'Very pleasant little 18 hour mini-vacation - until my drive home.
Rochester is just about an hour's drive from our house, and approximately half of that drive is along the Robert Moses Parkway - a beautiful divided highway with virtually no traffic, running right along the south shore of Lake Ontario. Sadly, the deer think the parkway is a lovely place to call home, and there were numerous deer "sleeping" on the side of the road. This time of year, whitetail deer are a gorgeous red color, which is pretty much the same red that my sweet Bear was. Reddish brown, with a creamy ivory stomach. Well, losing Bear in the road is right up there as one the most traumatic experiences of my life, and each one of the sleeping deer was like a punch to my gut. The deer that caused me to lose it was a deer that was missing a leg ... like my Beary ... it was too much for me to see so I even had to pull over at one point because I was so upset.

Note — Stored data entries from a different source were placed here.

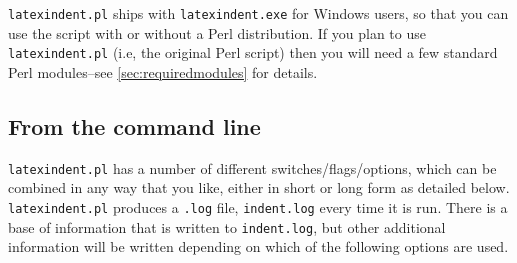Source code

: \documentclass[11pt]{article}
\begin{document}
\lstinline!latexindent.pl! ships with \lstinline!latexindent.exe! for Windows
users, so that you can use the script with or without a Perl distribution.
If you plan to use \lstinline!latexindent.pl! (i.e, the original Perl script) then you will
need a few standard Perl modules--see \vref{sec:requiredmodules} for details.

\subsection{From the command line}\label{sec:commandline}
\lstinline!latexindent.pl! has a number of different switches/flags/options, which
can be combined in any way that you like, either in short or long form as detailed below. 
\lstinline!latexindent.pl!  produces a \lstinline!.log! file, \lstinline!indent.log! every time it
is run. There is a base of information that is written to \lstinline!indent.log!,
but other additional information will be written depending
on which of the following options are used.
\end{document}
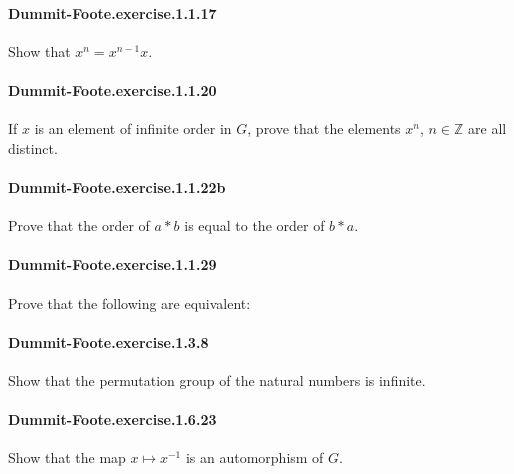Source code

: \documentclass{article}
\begin{document}
\paragraph{Dummit-Foote.exercise.1.1.17} Show that $x^n = x^{n-1} x$.

\paragraph{Dummit-Foote.exercise.1.1.20} If $x$ is an element of infinite order in $G$, prove that the elements $x^n$, $n\in\mathbb{Z}$ are all distinct.

\paragraph{Dummit-Foote.exercise.1.1.22b} Prove that the order of $a * b$ is equal to the order of $b * a$.

\paragraph{Dummit-Foote.exercise.1.1.29} Prove that the following are equivalent:

\paragraph{Dummit-Foote.exercise.1.3.8} Show that the permutation group of the natural numbers is infinite.


\paragraph{Dummit-Foote.exercise.1.6.23} Show that the map $x \mapsto x^{-1}$ is an automorphism of $G$.


\end{document}
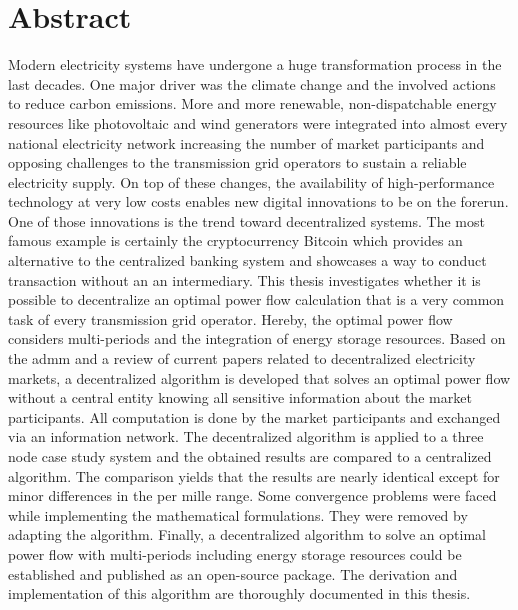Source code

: \section*{Abstract}

Modern electricity systems have undergone a huge transformation process in the last decades. One major driver was the climate change and the involved actions to reduce carbon emissions. More and more renewable, non-dispatchable energy resources like photovoltaic and wind generators were integrated into almost every national electricity network increasing the number of market participants and opposing challenges to the transmission grid operators to sustain a reliable electricity supply. On top of these changes, the availability of high-performance technology at very low costs enables new digital innovations to be on the forerun. One of those innovations is the trend toward decentralized systems. The most famous example is certainly the cryptocurrency Bitcoin which provides an alternative to the centralized banking system and showcases a way to conduct transaction without an an intermediary. This thesis investigates whether it is possible to decentralize an optimal power flow calculation that is a very common task of every transmission grid operator. Hereby, the optimal power flow considers multi-periods and the integration of energy storage resources. Based on the \gls{admm} and a review of current papers related to decentralized electricity markets, a decentralized algorithm is developed that solves an optimal power flow without a central entity knowing all sensitive information about the market participants. All computation is done by the market participants and exchanged via an information network. The decentralized algorithm is applied to a three node case study system and the obtained results are compared to a centralized algorithm. The comparison yields that the results are nearly identical except for minor differences in the per mille range. Some convergence problems were faced while implementing the mathematical formulations. They were removed by adapting the algorithm. Finally, a decentralized algorithm to solve an optimal power flow with multi-periods including energy storage resources could be established and published as an open-source package. The derivation and implementation of this algorithm are thoroughly documented in this thesis.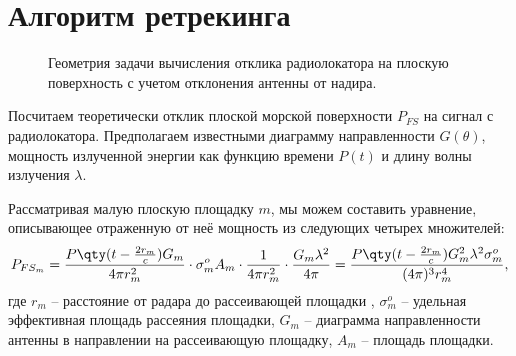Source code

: \section{Алгоритм ретрекинга}
\begin{figure}[h]
    \centering
    \def\svgwidth{0.8\linewidth}
    
    \caption{Геометрия задачи вычисления отклика радиолокатора на плоскую
    поверхность с учетом отклонения антенны от надира.}
    \label{fig:geometry}
\end{figure}
Посчитаем теоретически отклик плоской морской поверхности $P_{FS}$ на сигнал с
радиолокатора.
Предполагаем известными диаграмму направленности $G(\theta)$, мощность
излученной энергии как функцию времени $P(t)$ и длину волны излучения
$\lambda$.




Рассматривая малую плоскую площадку $m$, мы можем
составить уравнение, описывающее отраженную от неё мощность из следующих
четырех множителей:
\begin{equation}
    \label{eq:Pfsm}
    P_{FS_m} = 
    \frac
        {P\qty(t - \frac{2r_m}{c}) G_m}
        {4 \pi r_m^2} 
    \cdot \sigma^o_mA_m
    \cdot \frac{1}{4 \pi r_m^2} 
    \cdot \frac{G_m \lambda^2}{4 \pi}=
    \frac
        {P\qty(t - \frac{2r_m}{c})G_m^2 \lambda^2 \sigma^o_m}
        {(4 \pi)^3 r_{m}^4},
\end{equation} 
где 
$r_m$ -- расстояние от радара до рассеивающей площадки ,
$\sigma^o_m$ -- удельная эффективная площадь рассеяния площадки,
$G_m$ -- диаграмма направленности антенны в направлении на рассеивающую
площадку,
$A_m$ -- площадь площадки.

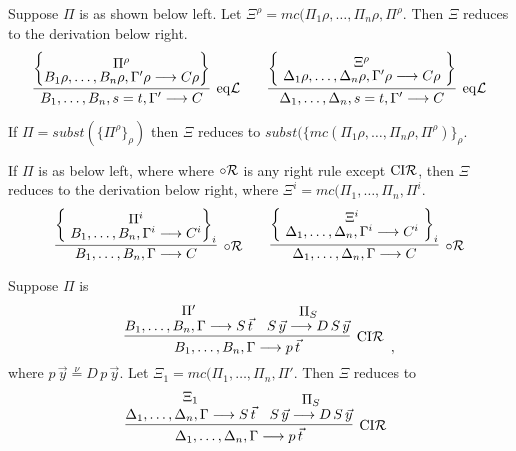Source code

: \documentclass[preprint]{elsarticle}
\newcommand{\Seq}[2]{#1\longrightarrow #2}
\newcommand{\circR}{\circ{\cal R}}
\newcommand{\defnu}{\stackrel{\nu}{=}}
\newcommand{\eqL}{{\rm eq}{\cal L}}
\newcommand{\coindR}{{\rm CI}{\cal R}}
\begin{document}
\begin{trivlist}
\item[\fbox{$-/\eqL$}] Suppose $\Pi$ is as shown below left.
Let $\Xi^\rho = mc(\Pi_1\rho,\ldots,\Pi_n\rho,\Pi^\rho$.
Then $\Xi$ reduces to the derivation below right.
  \begin{displaymath}
    \infer[\eqL]{\Seq{B_1,\ldots,B_n,s=t,\Gamma'}{C}}
    {\left\{\raisebox{-1.5ex}
        {\deduce{\Seq{B_1\rho,\ldots, B_n\rho,\Gamma'\rho}{C\rho}}
          {\Pi^{\rho}}}\right\}}
    \qquad
    \infer[\eqL]
    {\Seq{\Delta_1,\ldots,\Delta_n,s=t,\Gamma'}{C}}
    {
      \left\{
      \raisebox{-1.3ex}
      {
        \deduce{\Seq{\Delta_1\rho,\ldots,\Delta_n\rho,\Gamma'\rho}{C\rho}}{\Xi^\rho}
      }
      \right\}
    }
  \end{displaymath}


\item[\fbox{$-/ subst$}] If $\Pi = subst(\{\Pi^\rho\}_\rho)$ 
then $\Xi$ reduces to $subst(\{mc(\Pi_1\rho,\ldots,\Pi_n\rho,\Pi^\rho)\}_\rho$.



\item[\fbox{$-/\circR$}] If $\Pi$ is as below left, where 
  where $\circR$ is any right rule except $\coindR$, then $\Xi$ reduces
  to the derivation below right, where $\Xi^i = mc(\Pi_1,\ldots,\Pi_n,\Pi^i$. 
  \begin{displaymath}
    \infer[\circR]{\Seq{B_1,\ldots,B_n,\Gamma}{C}}
    {\left\{\raisebox{-1.5ex}{
          \deduce{\Seq{B_1,\ldots,B_n,\Gamma^i}{C^i}}
          {\Pi^i}}\right\}_i}
    \qquad
    \infer[\circR]
          {\Seq{\Delta_1,\ldots,\Delta_n,\Gamma}{C}}
          {
            \left\{
            \raisebox{-1.3ex}{
              \deduce{\Seq{\Delta_1,\ldots,\Delta_n,\Gamma^i}{C^i}}{\Xi^i}
              }
            \right\}_i
          }
  \end{displaymath}



\item[\fbox{$-/\coindR$}] Suppose $\Pi$ is 
$$
\infer[\coindR] {\Seq{B_1,\dots,B_n,\Gamma}{p\,\vec{t}}} {
  \deduce{\Seq{B_1,\dots,B_n,\Gamma} {S\,\vec{t}}}{\Pi'} &
  \deduce{\Seq{S\,\vec{y}}{D\,S\,\vec{y}}}{\Pi_S} } \enspace ,
$$
where $p\,\vec{y} \defnu D\,p\,\vec{y}$.  
Let $\Xi_1 = mc(\Pi_1,\ldots,\Pi_n,\Pi'$. 
Then $\Xi$ reduces to
$$
\infer[\coindR] {\Seq{\Delta_1,\dots,\Delta_n,\Gamma}{p\,\vec{t}}} {
  \deduce{\Seq{\Delta_1,\dots,\Delta_n,\Gamma} {S\,\vec{t}}}{\Xi_1} &
  \deduce{\Seq{S\,\vec{y}}{D\,S\,\vec{y}}}{\Pi_S} } \enspace
$$
\end{trivlist}
\end{document}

The rest of today involved a lot of contemplation about life, and loss, and joy, and messages, and signs. My Bear was with me for less than two years, but he touched me emotionally in a way that is quite extraordinary. He also inspired me to write a book, and these last several months I have found so many reasons to avoid putting any time into actually typing any words. At all. Today was a harsh reminder that I have a job to do, and that I owe it to Bear to get it accomplished. Okay, I know that anyone reading this that has not ever had a strong connection to an animal is thinking I am nuts, but I don't care. I truly believe that Bear's raison d'etre was to be with me, to love me, to inspire me, to motivate me. As I have said before he really is my muse, and I need to get writing.